Na região da Cosse, em meados do século XIX, uma próspera família de fazendeiros recebe o presente de dois filhos gêmeos idênticos: Sylvain, o primeiro a nascer, e Landry. A superstição do campo leva a parteira a aconselhar aos pais que separem os gêmeos tão logo quanto possam, levando-os a lugares diferentes durante o dia, vestindo-os de forma diversa e repreendendo-lhes ou elogiando-os em momentos separados. O objetivo é não torná-los tão unidos como dita a experiência, mas os pais ignoram o conselho e, vendo os filhos tão felizes, esquecem do que a mulher lhes diz. As crianças se desenvolvem e a personalidade aflora. Sylvinet é ligeiramente mais franzino, dado às tarefas caseiras e muito mais ligado à mãe, enquanto Landry se interessa pela vida no campo, é brincalhão e mais ligado ao pai. Isso não os impede de serem, como se diz, unha e carne. Eis, porém, que chega o dia em que o compadre Barbeau precisa enviar um dos gêmeos ao compadre Caillaud, seu vizinho, para que lá trabalhe traga a renda para a família numerosa, porque os Barbeau têm muitos filhos e tantas mãos não são assim necessárias no pedaço de terra que possuem. Após muito pensar com a mulher, decide enviar Landry, por crer que este superará a separação. A reação dele é de resignada aceitação diante da promessa de vir para casa aos domingos, mas Sylvinet adoece ante a possibilidade. Para poupar-lhe a cena de despedida, Landry sai de madrugada, mas o irmão entende que ele sequer quis se despedir.

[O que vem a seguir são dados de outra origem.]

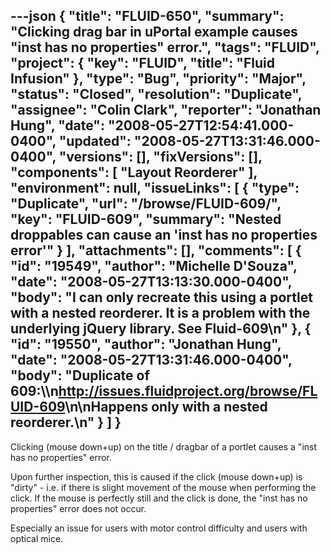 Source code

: ---json
{
  "title": "FLUID-650",
  "summary": "Clicking drag bar in uPortal example causes \"inst has no properties\" error.",
  "tags": "FLUID",
  "project": {
    "key": "FLUID",
    "title": "Fluid Infusion"
  },
  "type": "Bug",
  "priority": "Major",
  "status": "Closed",
  "resolution": "Duplicate",
  "assignee": "Colin Clark",
  "reporter": "Jonathan Hung",
  "date": "2008-05-27T12:54:41.000-0400",
  "updated": "2008-05-27T13:31:46.000-0400",
  "versions": [],
  "fixVersions": [],
  "components": [
    "Layout Reorderer"
  ],
  "environment": null,
  "issueLinks": [
    {
      "type": "Duplicate",
      "url": "/browse/FLUID-609/",
      "key": "FLUID-609",
      "summary": "Nested droppables can cause an 'inst has no properties error'"
    }
  ],
  "attachments": [],
  "comments": [
    {
      "id": "19549",
      "author": "Michelle D'Souza",
      "date": "2008-05-27T13:13:30.000-0400",
      "body": "I can only recreate this using a portlet with a nested reorderer. It is a problem with the underlying jQuery library. See Fluid-609\n"
    },
    {
      "id": "19550",
      "author": "Jonathan Hung",
      "date": "2008-05-27T13:31:46.000-0400",
      "body": "Duplicate of 609:\\\n<http://issues.fluidproject.org/browse/FLUID-609>\n\nHappens only with a nested reorderer.\n"
    }
  ]
}
---
Clicking (mouse down+up) on the title / dragbar of a portlet causes a "inst has no properties" error.

Upon further inspection, this is caused if the click (mouse down+up) is "dirty" - i.e. if there is slight movement of the mouse when performing the click. If the mouse is perfectly still and the click is done, the "inst has no properties" error does not occur.

Especially an issue for users with motor control difficulty and users with optical mice.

Na casa dos Caillaud, Landry vai se acostumando com a rotina do trabalho, apegando-se ao campo, à terra e aos animais, aprendendo a brincar com os amigos e a olhar e paquerar as moças da vila, apaixonando-se por Madelon, a sobrinha do compadre Caillaud. Sylvinet, por outro lado, percebendo que o irmão passa a se interessar por outras coisas e outras pessoas, torna-se cada vez mais soturno, solitário, ensimesmado e deprimido. Afasta-se das pessoas, isola-se no campo e faz questão que todos vejam o quanto ele está sofrendo pelo irmão que trai o seu sentimento, pois é esta a visão que ele tem da situação. Chega mesmo a fugir de casa na madrugada de um domingo só para que não veja o irmão e para que sintam sua falta. Sem dúvida, Landry sai em busca do irmão quando não o vê em casa, ao chegar na casa de sua família, e não o encontra sozinho.

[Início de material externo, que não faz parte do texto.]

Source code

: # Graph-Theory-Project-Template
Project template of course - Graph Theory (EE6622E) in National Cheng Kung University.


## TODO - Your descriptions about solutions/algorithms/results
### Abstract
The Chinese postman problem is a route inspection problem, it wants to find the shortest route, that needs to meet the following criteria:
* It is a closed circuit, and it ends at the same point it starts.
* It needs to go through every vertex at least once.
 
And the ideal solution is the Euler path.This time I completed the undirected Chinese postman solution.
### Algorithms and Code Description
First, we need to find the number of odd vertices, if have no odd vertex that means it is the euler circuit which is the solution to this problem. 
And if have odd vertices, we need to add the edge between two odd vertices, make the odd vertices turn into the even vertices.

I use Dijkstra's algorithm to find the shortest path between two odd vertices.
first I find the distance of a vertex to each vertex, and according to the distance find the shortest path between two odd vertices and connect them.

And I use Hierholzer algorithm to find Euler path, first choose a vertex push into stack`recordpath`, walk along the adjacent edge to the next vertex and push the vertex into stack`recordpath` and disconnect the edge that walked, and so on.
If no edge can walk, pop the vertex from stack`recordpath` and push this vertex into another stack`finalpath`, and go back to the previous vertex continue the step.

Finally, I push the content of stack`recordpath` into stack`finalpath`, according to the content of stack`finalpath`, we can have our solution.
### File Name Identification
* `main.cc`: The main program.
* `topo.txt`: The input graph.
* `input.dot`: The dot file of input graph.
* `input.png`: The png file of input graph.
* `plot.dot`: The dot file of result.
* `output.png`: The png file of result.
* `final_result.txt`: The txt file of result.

Este é o ponto da narrativa em que a personagem-título entra na história, Fadette, uma menina franzina, tida como feia, e maltrapilha, cruza o caminho de Landry, espezinhando-o por ser um rapaz metido que não liga para ela e para o irmão caçula dela. Apelidada de Gralha pela tez morena de sol e pelos modos espevitados como os de um menino, Fadette -- ou Françoise Fouchon, como saberemos ao ler o restante da história -- foi abandonada pela mãe junto com o irmão mais novo, Jeanet, para que a avó os criasse. Ela mesma sendo uma velha que vivia num casebre afastado do vilarejo e conhecedora das ervas e plantas medicinais da floresta, sobrevive com base na venda dos unguentos e remédios que fabrica com as plantas que ela ensina a menina a reconhecer, colher e trabalhar. A vida é dura para ela, que sofre com o preconceito e a superstição do vilarejo e, marginalizada como é, não tem paciência com os netos, em quem desconta as agruras da vida, enquanto trata de criá-los na vida mais frugal possível.

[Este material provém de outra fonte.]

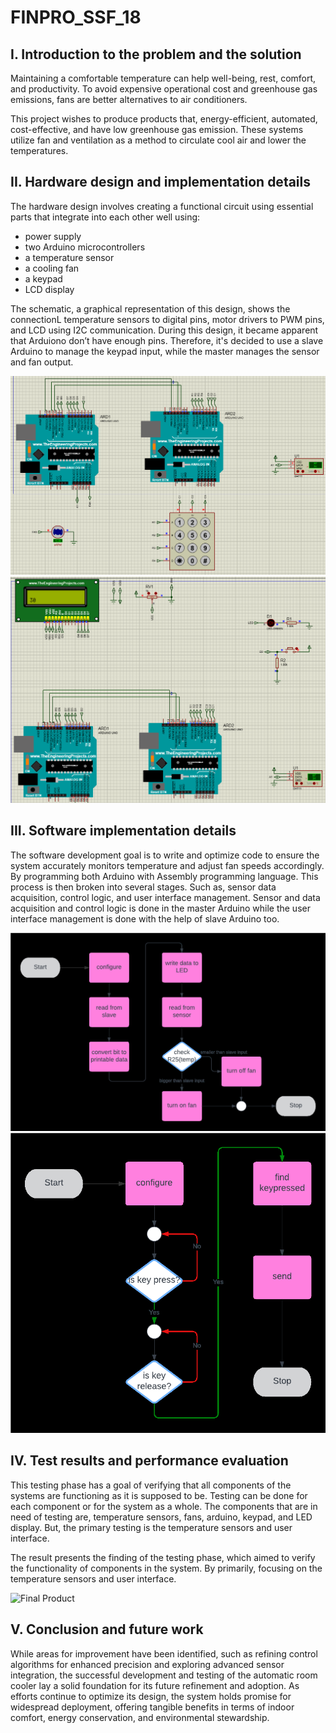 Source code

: # FINPRO_SSF_18

## I. Introduction to the problem and the solution

Maintaining a comfortable temperature can help well-being, rest, comfort, and productivity. To avoid expensive operational cost and greenhouse gas emissions, fans are better alternatives to air conditioners.  

This project wishes to produce products that, energy-efficient, automated, cost-effective, and have low greenhouse gas emission. These systems utilize fan and ventilation as a method to circulate cool air and lower the temperatures.

## II. Hardware design and implementation details

The hardware design involves creating a functional circuit using essential parts that integrate into each other well using:  
- power supply
- two Arduino microcontrollers
- a temperature sensor
- a cooling fan
- a keypad
- LCD display  

The schematic, a graphical representation of this design, shows the connectionL temperature sensors to digital pins, motor drivers to PWM pins, and LCD using I2C communication. During this design, it became apparent that Arduiono don’t have enough pins. Therefore, it's decided to use a slave Arduino to manage the keypad input, while the master manages the sensor and fan output.

![proteus schematics part 1](/images/proteus-1.png)
![proteus schematics part 2](/images/proteus-2.png)

## III. Software implementation details

The software development goal is to write and optimize code to ensure the system accurately monitors temperature and adjust fan speeds accordingly. By programming both Arduino with Assembly programming language. This process is then broken into several stages. Such as, sensor data acquisition, control logic, and user interface management. Sensor and data acquisition and control logic is done in the master Arduino while the user interface management is done with the help of slave Arduino too.

![Master Arduino Flowchart](/images/flowchart-master.png)
![Master Arduino Flowchart](/images/flowchart-slave.png)

## IV. Test results and performance evaluation

This testing phase has a goal of verifying that all components of the systems are functioning as it is supposed to be. Testing can be done for each component or for the system as a whole. The components that are in need of testing are, temperature sensors, fans, arduino, keypad, and LED display. But, the primary testing is the temperature sensors and user interface.  

The result presents the finding of the testing phase, which aimed to verify the functionality of components in the system. By primarily, focusing on the temperature sensors and user interface.

![Final Product](/images/rankaian-asli.png)

## V. Conclusion and future work

While areas for improvement have been identified, such as refining control algorithms for enhanced precision
and exploring advanced sensor integration, the successful development and testing of the automatic room cooler lay a solid foundation for its future refinement and adoption. As efforts continue to optimize its design, the system holds promise for widespread deployment, offering tangible benefits in terms of indoor comfort, energy conservation, and environmental stewardship.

Este é o quadro em que vive a menina quando encontra Landry desesperado em busca de Sylvinet. Como forma de devolver o desprezo recebido deles durante anos, faz Landry prometer que lhe dará o que for em troca de uma informação segura de onde possa encontrar o irmão gêmeo antes que a tempestade prenunciada caia. Em casa, Sylvinet percebe a preocupção de todos, e isso lhe fortalece a forma como consegue lidar com a família e com sua carência.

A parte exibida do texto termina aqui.